A baixa estatura é um dos motivos mais frequentes de encaminhamento ao endocrinologista pediátrico, mas uma parcela considerável dos casos permanece sem diagnóstico após a investigação clínica convencional. Uma revisão sistemática com participação de pesquisadores da Faculdade de Medicina da USP, publicada no European Journal of Endocrinology, reforça que o sequenciamento genético amplia significativamente a taxa diagnóstica nesses casos — e aponta quais subgrupos de pacientes mais se beneficiam.

Por que a genética importa na estatura

Segundo o professor Alexander Augusto de Lima Jorge, da disciplina de Endocrinologia e Metabologia da FMUSP e coautor do estudo, entre 80% e 90% da altura final de um indivíduo é determinada por fatores genéticos.

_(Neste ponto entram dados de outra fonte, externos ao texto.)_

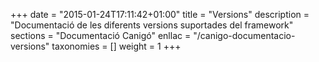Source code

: +++
date        = "2015-01-24T17:11:42+01:00"
title       = "Versions"
description = "Documentació de les diferents versions suportades del framework"
sections    = "Documentació Canigó"
enllac		= "/canigo-documentacio-versions"
taxonomies  = []
weight 		= 1
+++

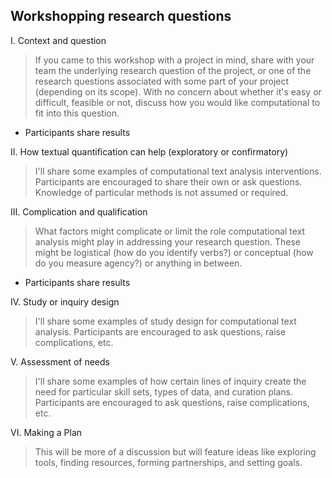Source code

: ## Workshopping research questions

I. Context and question
  > If you came to this workshop with a project in mind, share with your team the underlying research question of the project, or one of the research questions associated with some part of your project (depending on its scope). With no concern about whether it's easy or difficult, feasible or not, discuss how you would like computational to fit into this question.

  - Participants share results

II. How textual quantification can help (exploratory or confirmatory)

  > I'll share some examples of computational text analysis interventions. Participants are encouraged to share their own or ask questions. Knowledge of particular methods is not assumed or required.

III. Complication and qualification

  > What factors might complicate or limit the role computational text analysis might play in addressing your research question. These might be logistical (how do you identify verbs?) or conceptual (how do you measure agency?) or anything in between.

  - Participants share results

IV. Study or inquiry design

  > I'll share some examples of study design for computational text analysis. Participants are encouraged to ask questions, raise complications, etc.

V. Assessment of needs

  > I'll share some examples of how certain lines of inquiry create the need for particular skill sets, types of data, and curation plans. Participants are encouraged to ask questions, raise complications, etc.

VI. Making a Plan

  > This will be more of a discussion but will feature ideas like exploring tools, finding resources, forming partnerships, and setting goals.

A investigação clínica tradicional — orientada à exclusão de doenças sistêmicas como hipotireoidismo, doença celíaca, insuficiência renal crônica e deficiência de hormônio do crescimento — não esclarece todos os casos.

A maioria das crianças com baixa estatura é clinicamente saudável e tem histórico familiar da condição. Nesses cenários, a avaliação laboratorial e radiológica convencional retorna sem alterações e o diagnóstico permanece como baixa estatura idiopática — categoria que, à luz dos avanços em genômica, pode ser parcialmente redefinida.

A base molecular da estatura envolve múltiplos mecanismos:

  • Regulação hormonal (eixo GH-IGF-1, hormônios tireoidianos, esteroides sexuais)
  • Desenvolvimento esquelético — diferenciação e proliferação dos condrócitos na placa de crescimento
  • Síndromes genéticas associadas a dismorfias, malformações ou distúrbios do neurodesenvolvimento
  • Displasias esqueléticas — condição heterogênea com mais de 400 entidades catalogadas

O que a revisão sistemática analisou

Os pesquisadores realizaram uma revisão sistemática da literatura, triando mais de mil estudos sobre testes genéticos em crianças com baixa estatura. Cerca de 130 estudos preencheram os critérios de inclusão — especificamente aqueles que investigavam crianças cuja causa da baixa estatura não havia sido identificada por avaliação clínica prévia.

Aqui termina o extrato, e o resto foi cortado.